##### SOURCE INFORMATION #####

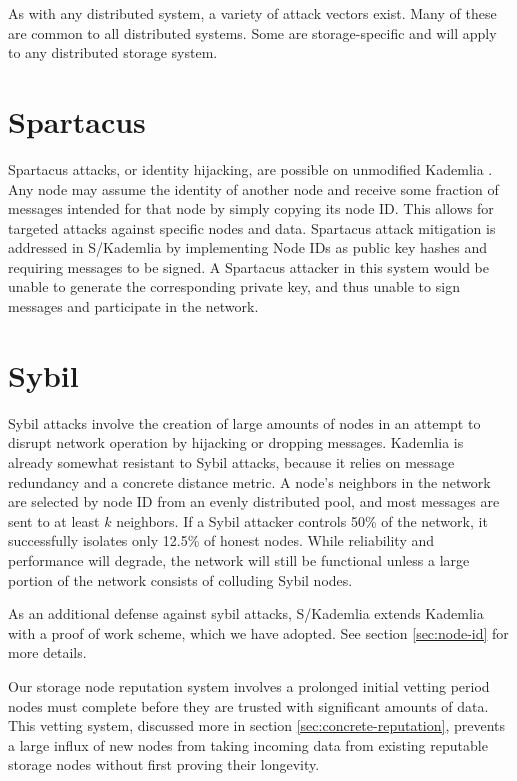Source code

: \documentclass[11pt,fleqn,openany]{book}
\begin{document}
As with any distributed system, a variety of attack vectors exist. Many of these
are common to all distributed systems. Some are storage-specific and will apply
to any distributed storage system.

\section{Spartacus}

Spartacus attacks, or identity hijacking, are possible on unmodified Kademlia
\cite{kad}.
Any node may assume the identity of another node and receive some fraction of
messages intended for that node by simply copying its node ID.
This allows for targeted attacks against specific nodes and data.
Spartacus attack mitigation is addressed in S/Kademlia \cite{skad} by
implementing Node IDs as public key hashes and requiring messages to be signed.
A Spartacus attacker in this system would be unable to generate the
corresponding private key, and thus unable to sign messages and participate in
the network.

\section{Sybil}

Sybil attacks involve the creation of large amounts of nodes in an attempt to
disrupt network operation by hijacking or dropping messages. Kademlia
\cite{kad} is already somewhat resistant to Sybil attacks, because
it relies on message redundancy and a concrete distance metric.
A node's neighbors in the network are selected by
node ID from an evenly distributed pool, and most messages are sent to at least
$k$ neighbors. If a Sybil attacker controls 50\% of the network, it
successfully isolates only 12.5\% of honest nodes. While reliability and
performance will degrade, the network will still be functional unless a large
portion of the network consists of colluding Sybil nodes.

As an additional defense against sybil attacks, S/Kademlia \cite{skad}
extends Kademlia with a proof of work scheme, which we have adopted. See section
\ref{sec:node-id} for more details.

Our storage node reputation system involves a prolonged initial vetting
period nodes must complete before they are trusted with significant amounts
of data. This vetting system, discussed more in section
\ref{sec:concrete-reputation}, prevents a large influx of new nodes from taking
incoming data from existing reputable storage nodes without first proving
their longevity.
\end{document}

#####

### PROBLEM DESCRIPTION
Please make an exact copy of the lines above from the line with "to any distributed storage system." through the line with "This allows for", both ends included.

### REPLY
to any distributed storage system.

\section{Spartacus}

Spartacus attacks, or identity hijacking, are possible on unmodified Kademlia
\cite{kad}.
Any node may assume the identity of another node and receive some fraction of
messages intended for that node by simply copying its node ID.
This allows for targeted attacks against specific nodes and data.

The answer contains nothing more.